Spartan University operated, providing medical education and training to numerous successful graduates.

==Accreditation==
Spartan Health Sciences University is chartered and licensed in Saint Lucia. The university was listed in the FAIMER International Medical Education Directory (IMED) and in the Avicenna Directory for medicine (both now continued) The school is listed in the World Directory of Medical Schools In 2013, Spartan was granted provisional accreditation by the Caribbean Accreditation Authority for Education in Medicine and other Health Professions (CAAMP-HP).

The regional medical-school accreditor, the Caribbean Accreditation Authority for Education in Medicine and Other Health Professions, or CAAM-HP, conducted a full evaluation in June 2023. In 2023 the school lost critical regional accreditation, triggering deep institutional and governmental intervention efforts in St. Lucia. At its meeting on January 24, 2024, the accrediting board decided to refuse every form of accreditation for Spartan’s medical school. Spartan had already exhausted the maximum period of provisional accreditation and was placed on probation for 2019–2022. CAAM-HP repeatedly requested evidence of improvement, but its reports indicate that many of the same deficiencies continued.

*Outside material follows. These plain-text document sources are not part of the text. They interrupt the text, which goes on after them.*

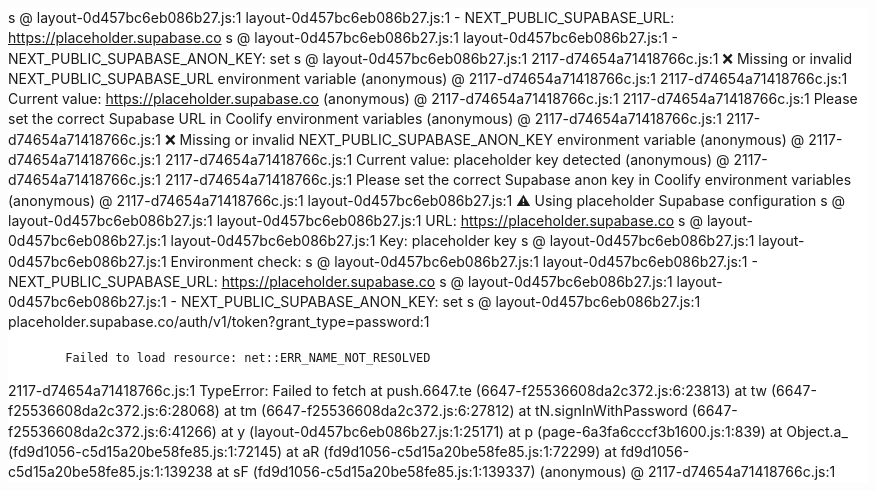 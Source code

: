 s @ layout-0d457bc6eb086b27.js:1
layout-0d457bc6eb086b27.js:1  - NEXT_PUBLIC_SUPABASE_URL: https://placeholder.supabase.co
s @ layout-0d457bc6eb086b27.js:1
layout-0d457bc6eb086b27.js:1  - NEXT_PUBLIC_SUPABASE_ANON_KEY: set
s @ layout-0d457bc6eb086b27.js:1
2117-d74654a71418766c.js:1  ❌ Missing or invalid NEXT_PUBLIC_SUPABASE_URL environment variable
(anonymous) @ 2117-d74654a71418766c.js:1
2117-d74654a71418766c.js:1  Current value: https://placeholder.supabase.co
(anonymous) @ 2117-d74654a71418766c.js:1
2117-d74654a71418766c.js:1  Please set the correct Supabase URL in Coolify environment variables
(anonymous) @ 2117-d74654a71418766c.js:1
2117-d74654a71418766c.js:1  ❌ Missing or invalid NEXT_PUBLIC_SUPABASE_ANON_KEY environment variable
(anonymous) @ 2117-d74654a71418766c.js:1
2117-d74654a71418766c.js:1  Current value: placeholder key detected
(anonymous) @ 2117-d74654a71418766c.js:1
2117-d74654a71418766c.js:1  Please set the correct Supabase anon key in Coolify environment variables
(anonymous) @ 2117-d74654a71418766c.js:1
layout-0d457bc6eb086b27.js:1  ⚠️ Using placeholder Supabase configuration
s @ layout-0d457bc6eb086b27.js:1
layout-0d457bc6eb086b27.js:1  URL: https://placeholder.supabase.co
s @ layout-0d457bc6eb086b27.js:1
layout-0d457bc6eb086b27.js:1  Key: placeholder key
s @ layout-0d457bc6eb086b27.js:1
layout-0d457bc6eb086b27.js:1  Environment check:
s @ layout-0d457bc6eb086b27.js:1
layout-0d457bc6eb086b27.js:1  - NEXT_PUBLIC_SUPABASE_URL: https://placeholder.supabase.co
s @ layout-0d457bc6eb086b27.js:1
layout-0d457bc6eb086b27.js:1  - NEXT_PUBLIC_SUPABASE_ANON_KEY: set
s @ layout-0d457bc6eb086b27.js:1
placeholder.supabase.co/auth/v1/token?grant_type=password:1 
            
            
            Failed to load resource: net::ERR_NAME_NOT_RESOLVED
2117-d74654a71418766c.js:1  TypeError: Failed to fetch
    at push.6647.te (6647-f25536608da2c372.js:6:23813)
    at tw (6647-f25536608da2c372.js:6:28068)
    at tm (6647-f25536608da2c372.js:6:27812)
    at tN.signInWithPassword (6647-f25536608da2c372.js:6:41266)
    at y (layout-0d457bc6eb086b27.js:1:25171)
    at p (page-6a3fa6cccf3b1600.js:1:839)
    at Object.a_ (fd9d1056-c5d15a20be58fe85.js:1:72145)
    at aR (fd9d1056-c5d15a20be58fe85.js:1:72299)
    at fd9d1056-c5d15a20be58fe85.js:1:139238
    at sF (fd9d1056-c5d15a20be58fe85.js:1:139337)
(anonymous) @ 2117-d74654a71418766c.js:1
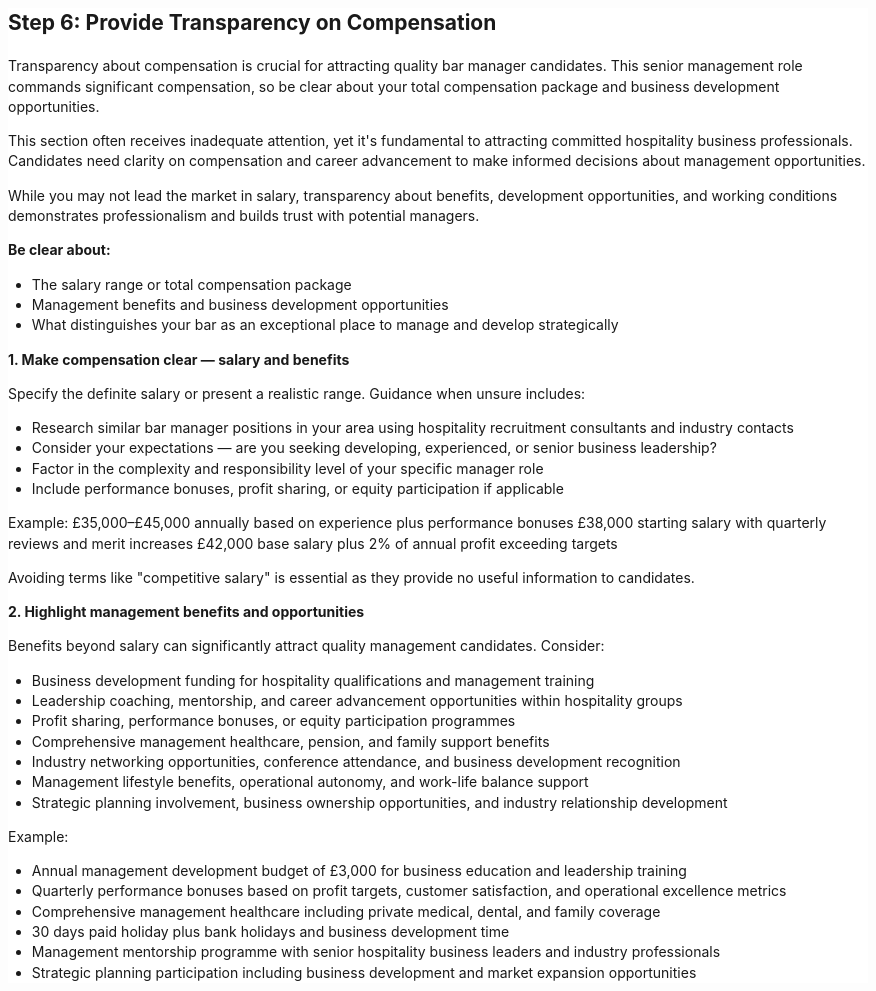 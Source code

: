 ## Step 6: Provide Transparency on Compensation

Transparency about compensation is crucial for attracting quality bar manager candidates. This senior management role commands significant compensation, so be clear about your total compensation package and business development opportunities.

This section often receives inadequate attention, yet it's fundamental to attracting committed hospitality business professionals. Candidates need clarity on compensation and career advancement to make informed decisions about management opportunities.

While you may not lead the market in salary, transparency about benefits, development opportunities, and working conditions demonstrates professionalism and builds trust with potential managers.

**Be clear about:**

- The salary range or total compensation package
- Management benefits and business development opportunities  
- What distinguishes your bar as an exceptional place to manage and develop strategically

**1. Make compensation clear — salary and benefits**

Specify the definite salary or present a realistic range. Guidance when unsure includes:

- Research similar bar manager positions in your area using hospitality recruitment consultants and industry contacts
- Consider your expectations — are you seeking developing, experienced, or senior business leadership?
- Factor in the complexity and responsibility level of your specific manager role
- Include performance bonuses, profit sharing, or equity participation if applicable

Example:
£35,000–£45,000 annually based on experience plus performance bonuses
£38,000 starting salary with quarterly reviews and merit increases
£42,000 base salary plus 2% of annual profit exceeding targets

Avoiding terms like "competitive salary" is essential as they provide no useful information to candidates.

**2. Highlight management benefits and opportunities**

Benefits beyond salary can significantly attract quality management candidates. Consider:

- Business development funding for hospitality qualifications and management training
- Leadership coaching, mentorship, and career advancement opportunities within hospitality groups
- Profit sharing, performance bonuses, or equity participation programmes
- Comprehensive management healthcare, pension, and family support benefits
- Industry networking opportunities, conference attendance, and business development recognition
- Management lifestyle benefits, operational autonomy, and work-life balance support
- Strategic planning involvement, business ownership opportunities, and industry relationship development

Example:
- Annual management development budget of £3,000 for business education and leadership training
- Quarterly performance bonuses based on profit targets, customer satisfaction, and operational excellence metrics
- Comprehensive management healthcare including private medical, dental, and family coverage
- 30 days paid holiday plus bank holidays and business development time
- Management mentorship programme with senior hospitality business leaders and industry professionals
- Strategic planning participation including business development and market expansion opportunities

The final 2024 report used exceptionally strong language. The board concluded that Spartan had made little effort to achieve and maintain accreditation standards and characterized its conduct as showing “reckless disregard” for the welfare of students and staff. It nevertheless allowed students in their final year to transfer to accredited institutions so they could try to complete their education.

Saint Lucian news reports described the university’s programs as having stopped abruptly, leaving students uncertain about completing their degrees, transferring credits and recovering money they had paid. Students sought assistance from the Saint Lucian government after the institution ceased operating and lost its accreditation status.